• [Exercise data]
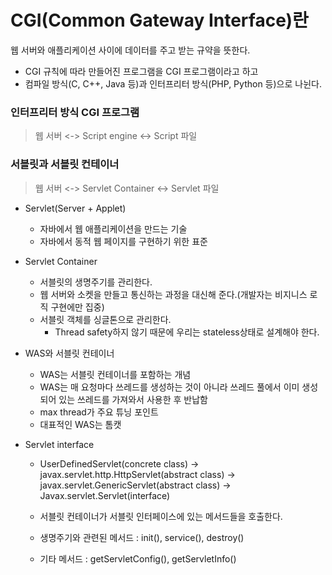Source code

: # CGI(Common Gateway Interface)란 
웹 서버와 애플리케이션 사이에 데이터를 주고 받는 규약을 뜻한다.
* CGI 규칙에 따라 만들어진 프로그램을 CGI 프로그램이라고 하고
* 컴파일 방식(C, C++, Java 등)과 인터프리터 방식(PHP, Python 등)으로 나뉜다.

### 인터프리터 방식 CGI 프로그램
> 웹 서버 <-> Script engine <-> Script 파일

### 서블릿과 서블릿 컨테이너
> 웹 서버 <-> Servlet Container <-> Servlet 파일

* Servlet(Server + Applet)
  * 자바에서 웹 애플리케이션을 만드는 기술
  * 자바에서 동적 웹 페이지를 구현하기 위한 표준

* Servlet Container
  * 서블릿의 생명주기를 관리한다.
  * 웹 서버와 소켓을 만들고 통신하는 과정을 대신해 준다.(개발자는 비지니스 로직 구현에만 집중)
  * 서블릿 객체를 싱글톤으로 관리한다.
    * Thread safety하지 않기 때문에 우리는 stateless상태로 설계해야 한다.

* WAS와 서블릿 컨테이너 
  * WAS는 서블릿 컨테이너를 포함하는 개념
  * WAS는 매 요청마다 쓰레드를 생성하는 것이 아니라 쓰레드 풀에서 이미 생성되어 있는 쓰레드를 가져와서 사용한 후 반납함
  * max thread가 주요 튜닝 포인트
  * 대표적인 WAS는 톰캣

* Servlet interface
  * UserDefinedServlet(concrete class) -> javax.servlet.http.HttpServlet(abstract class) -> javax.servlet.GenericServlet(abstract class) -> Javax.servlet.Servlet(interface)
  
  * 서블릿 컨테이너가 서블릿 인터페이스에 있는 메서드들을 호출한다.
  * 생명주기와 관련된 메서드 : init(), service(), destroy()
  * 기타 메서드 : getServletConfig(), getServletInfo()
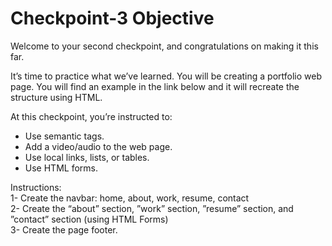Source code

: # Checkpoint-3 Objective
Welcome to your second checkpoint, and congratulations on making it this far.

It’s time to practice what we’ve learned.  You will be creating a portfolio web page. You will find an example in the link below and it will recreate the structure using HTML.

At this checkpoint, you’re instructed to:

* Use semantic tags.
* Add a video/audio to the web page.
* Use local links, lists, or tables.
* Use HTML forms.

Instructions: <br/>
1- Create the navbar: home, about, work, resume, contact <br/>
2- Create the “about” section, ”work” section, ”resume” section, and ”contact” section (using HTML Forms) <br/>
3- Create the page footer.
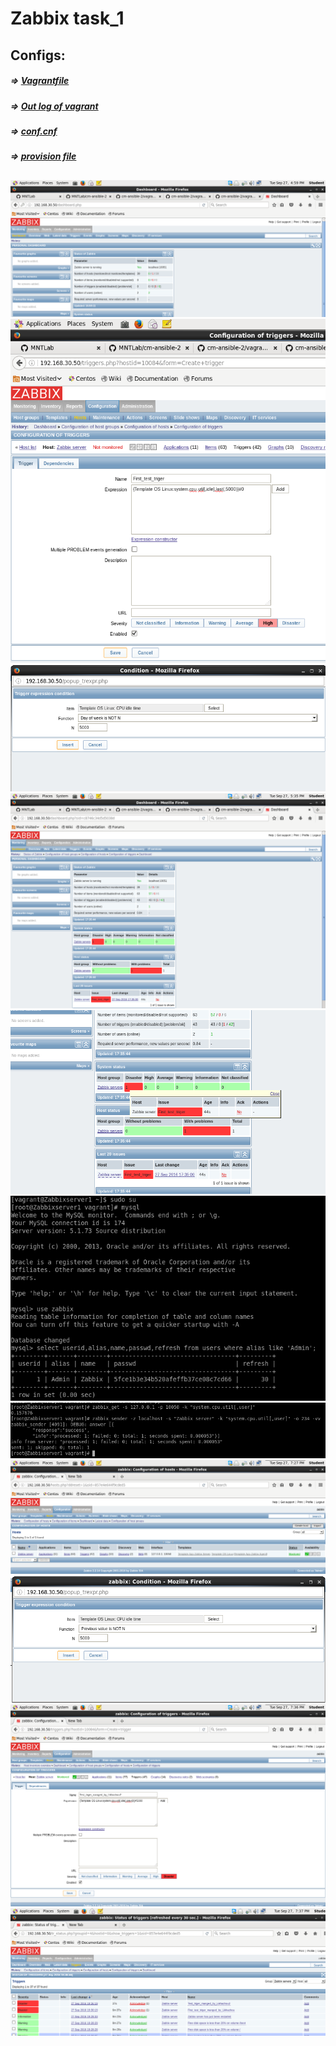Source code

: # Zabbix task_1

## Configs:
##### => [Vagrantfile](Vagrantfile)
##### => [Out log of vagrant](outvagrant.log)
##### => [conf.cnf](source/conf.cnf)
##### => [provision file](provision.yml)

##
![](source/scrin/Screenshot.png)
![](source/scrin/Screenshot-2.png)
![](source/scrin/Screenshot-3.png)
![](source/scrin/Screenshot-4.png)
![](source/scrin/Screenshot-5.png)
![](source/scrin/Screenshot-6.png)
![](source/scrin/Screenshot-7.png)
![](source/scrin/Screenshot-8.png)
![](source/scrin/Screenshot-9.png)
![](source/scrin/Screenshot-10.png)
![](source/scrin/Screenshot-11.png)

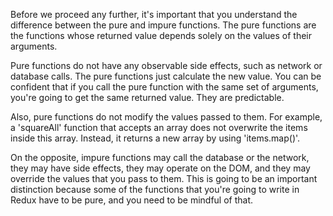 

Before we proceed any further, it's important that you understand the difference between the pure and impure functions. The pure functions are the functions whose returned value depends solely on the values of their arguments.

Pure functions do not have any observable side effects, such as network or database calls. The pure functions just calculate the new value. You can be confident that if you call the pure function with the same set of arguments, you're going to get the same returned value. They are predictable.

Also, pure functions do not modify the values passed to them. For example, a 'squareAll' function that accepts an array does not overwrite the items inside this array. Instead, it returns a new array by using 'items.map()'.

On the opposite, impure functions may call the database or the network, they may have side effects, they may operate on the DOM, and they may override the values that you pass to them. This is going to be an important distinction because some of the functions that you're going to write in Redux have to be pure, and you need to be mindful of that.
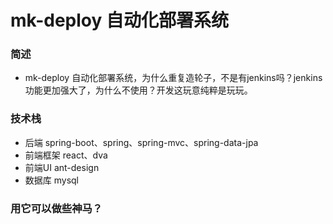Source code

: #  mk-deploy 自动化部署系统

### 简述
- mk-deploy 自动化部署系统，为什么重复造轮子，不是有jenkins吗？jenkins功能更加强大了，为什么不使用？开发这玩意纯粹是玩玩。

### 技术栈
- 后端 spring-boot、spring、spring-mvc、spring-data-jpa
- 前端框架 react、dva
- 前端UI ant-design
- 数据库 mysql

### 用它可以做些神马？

• [What the task requires] Quote the records in their entirety, keeping the wording exact and excluding pictures.

• [Solved exercise]
Source code

: # CGI(Common Gateway Interface)란 
웹 서버와 애플리케이션 사이에 데이터를 주고 받는 규약을 뜻한다.
* CGI 규칙에 따라 만들어진 프로그램을 CGI 프로그램이라고 하고
* 컴파일 방식(C, C++, Java 등)과 인터프리터 방식(PHP, Python 등)으로 나뉜다.

### 인터프리터 방식 CGI 프로그램
> 웹 서버 <-> Script engine <-> Script 파일

### 서블릿과 서블릿 컨테이너
> 웹 서버 <-> Servlet Container <-> Servlet 파일

* Servlet(Server + Applet)
  * 자바에서 웹 애플리케이션을 만드는 기술
  * 자바에서 동적 웹 페이지를 구현하기 위한 표준

* Servlet Container
  * 서블릿의 생명주기를 관리한다.
  * 웹 서버와 소켓을 만들고 통신하는 과정을 대신해 준다.(개발자는 비지니스 로직 구현에만 집중)
  * 서블릿 객체를 싱글톤으로 관리한다.
    * Thread safety하지 않기 때문에 우리는 stateless상태로 설계해야 한다.

* WAS와 서블릿 컨테이너 
  * WAS는 서블릿 컨테이너를 포함하는 개념
  * WAS는 매 요청마다 쓰레드를 생성하는 것이 아니라 쓰레드 풀에서 이미 생성되어 있는 쓰레드를 가져와서 사용한 후 반납함
  * max thread가 주요 튜닝 포인트
  * 대표적인 WAS는 톰캣

* Servlet interface
  * UserDefinedServlet(concrete class) -> javax.servlet.http.HttpServlet(abstract class) -> javax.servlet.GenericServlet(abstract class) -> Javax.servlet.Servlet(interface)
  
  * 서블릿 컨테이너가 서블릿 인터페이스에 있는 메서드들을 호출한다.
  * 생명주기와 관련된 메서드 : init(), service(), destroy()
  * 기타 메서드 : getServletConfig(), getServletInfo()
Source code

: # Checkpoint-3 Objective
Welcome to your second checkpoint, and congratulations on making it this far.

It’s time to practice what we’ve learned.  You will be creating a portfolio web page. You will find an example in the link below and it will recreate the structure using HTML.

At this checkpoint, you’re instructed to:

* Use semantic tags.
* Add a video/audio to the web page.
* Use local links, lists, or tables.
* Use HTML forms.

Instructions: <br/>
1- Create the navbar: home, about, work, resume, contact <br/>
2- Create the “about” section, ”work” section, ”resume” section, and ”contact” section (using HTML Forms) <br/>
3- Create the page footer.
Source code

: # Zabbix task_1

## Configs:
##### => [Vagrantfile](Vagrantfile)
##### => [Out log of vagrant](outvagrant.log)
##### => [conf.cnf](source/conf.cnf)
##### => [provision file](provision.yml)

##
![](source/scrin/Screenshot.png)
![](source/scrin/Screenshot-2.png)
![](source/scrin/Screenshot-3.png)
![](source/scrin/Screenshot-4.png)
![](source/scrin/Screenshot-5.png)
![](source/scrin/Screenshot-6.png)
![](source/scrin/Screenshot-7.png)
![](source/scrin/Screenshot-8.png)
![](source/scrin/Screenshot-9.png)
![](source/scrin/Screenshot-10.png)
![](source/scrin/Screenshot-11.png)


Before we proceed any further, it's important that you understand the difference between the pure and impure functions. The pure functions are the functions whose returned value depends solely on the values of their arguments.

Pure functions do not have any observable side effects, such as network or database calls. The pure functions just calculate the new value. You can be confident that if you call the pure function with the same set of arguments, you're going to get the same returned value. They are predictable.

Also, pure functions do not modify the values passed to them. For example, a 'squareAll' function that accepts an array does not overwrite the items inside this array. Instead, it returns a new array by using 'items.map()'.

On the opposite, impure functions may call the database or the network, they may have side effects, they may operate on the DOM, and they may override the values that you pass to them. This is going to be an important distinction because some of the functions that you're going to write in Redux have to be pure, and you need to be mindful of that.
Source code

: #  mk-deploy 自动化部署系统

### 简述
- mk-deploy 自动化部署系统，为什么重复造轮子，不是有jenkins吗？jenkins功能更加强大了，为什么不使用？开发这玩意纯粹是玩玩。

### 技术栈
- 后端 spring-boot、spring、spring-mvc、spring-data-jpa
- 前端框架 react、dva
- 前端UI ant-design
- 数据库 mysql

### 用它可以做些神马？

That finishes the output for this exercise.